Acquiring Multiple Locks Without Deadlock
Monday, 03 March 2008
In a software system with lots of fine-grained mutexes, it can sometimes be necessary to acquire locks on more than one mutex
together in order to perform some operation. If this is not done with care, then there is the possibility of deadlock, as multiple
threads may lock the same mutexes in a different order. It is for this reason that the thread library coming with C++0x will include
a lock()
function for locking multiple mutexes together: this article describes the implementation details behind such
a function.
Choose the lock order by role
The easiest way to deal with this is to always lock the mutexes in the same order. This is especially easy if the order can be hard-coded, and some uses naturally lend themselves towards this choice. For example, if the mutexes protect objects with different roles, it is relatively easy to always lock the mutex protecting one set of data before locking the other one. In such a situation, Lock hierarchies can be used to enforce the ordering — with a lock hierarchy, a thread cannot acquire a lock on a mutex with a higher hierarchy level than any mutexes currently locked by that thread.
If it is not possible to decide a-priori which mutex to lock first, such as when the mutexes are associated with the same sort of data, then a more complicated policy must be applied.

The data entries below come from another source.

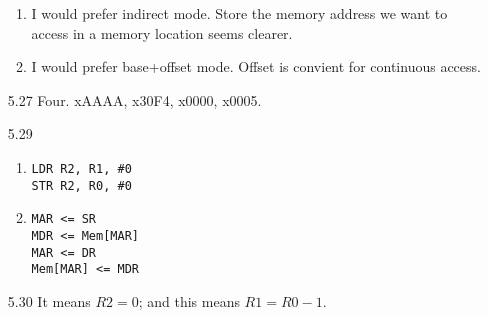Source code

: \documentclass[a4paper]{article}
\begin{document}
\begin{enumerate}
\begin{enumerate}
\item I would prefer indirect mode. Store the memory address we want to access
  in a memory location seems clearer.
\item I would prefer base+offset mode. Offset is convient for
  continuous access.
\end{enumerate}
\item[5.27] Four. xAAAA, x30F4, x0000, x0005.
\item[5.29]
\begin{enumerate}
\item
\begin{verbatim}
LDR R2, R1, #0
STR R2, R0, #0
\end{verbatim}
\item
\begin{verbatim}
MAR <= SR
MDR <= Mem[MAR]
MAR <= DR
Mem[MAR] <= MDR
\end{verbatim}
\end{enumerate}
\item[5.30] It means $R2 = 0$; and this means $R1 = R0 - 1$. 
\end{enumerate}
\end{document}
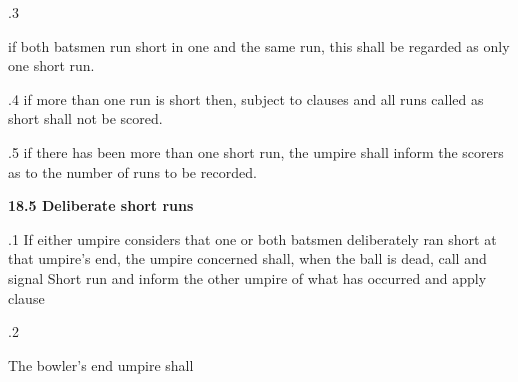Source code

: \documentclass[12pt]{article}
\begin{document}
\vspace{\baselineskip}
{\fontsize{9pt}{10.8pt}.3 \tabto{0.49in} {\fontsize{8pt}{9.6pt}\selectfont if both batsmen run short in one and the same run, this shall be regarded as only one short run.\par}\par}\par


\vspace{\baselineskip}
\begin{adjustwidth}{0.5in}{0.11in}
{\fontsize{9pt}{10.8pt}.4 \tabto{0.49in} if more than one run is short then, subject to clauses and all runs called as short shall not be scored.\par}\par

\end{adjustwidth}


\vspace{\baselineskip}
\begin{adjustwidth}{0.5in}{0.01in}
{\fontsize{9pt}{10.8pt}.5 \tabto{0.49in} if there has been more than one short run, the umpire shall inform the scorers as to the number of runs to be recorded.\par}\par

\end{adjustwidth}


\vspace{\baselineskip}
{\fontsize{11pt}{13.2pt}\selectfont \textbf{18.5 \tabto{0.47in} Deliberate short runs}\par}\par


\vspace{\baselineskip}
\begin{adjustwidth}{0.5in}{0.18in}
\begin{justify}
{\fontsize{9pt}{10.8pt}.1 \tabto{0.49in} If either umpire considers that one or both batsmen deliberately ran short at that umpire’s end, the umpire concerned shall, when the ball is dead, call and signal Short run and inform the other umpire of what has occurred and apply clause \par}
\end{justify}\par

\end{adjustwidth}


\vspace{\baselineskip}
{\fontsize{9pt}{10.8pt}.2 \tabto{0.49in} {\fontsize{8pt}{9.6pt}\selectfont The bowler’s end umpire shall\par}\par}\par
\end{document}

Choose the lock order by address
The simplest technique in these cases is to always lock the mutexes in ascending order of address (examples use the types and functions from the upcoming 1.35 release of Boost), like this:
void lock(boost::mutex& m1,boost::mutex& m2) { if(&m1<&m2) { m1.lock(); m2.lock(); } else { m2.lock(); m1.lock(); } }
This works for small numbers of mutexes, provided this policy is maintained throughout the application, but if several mutexes must be locked together, then calculating the ordering can get complicated, and potentially inefficient. It also requires that the mutexes are all of the same type. Since there are many possible mutex and lock types that an application might choose to use, this is a notable disadvantage, as the function must be written afresh for each possible combination.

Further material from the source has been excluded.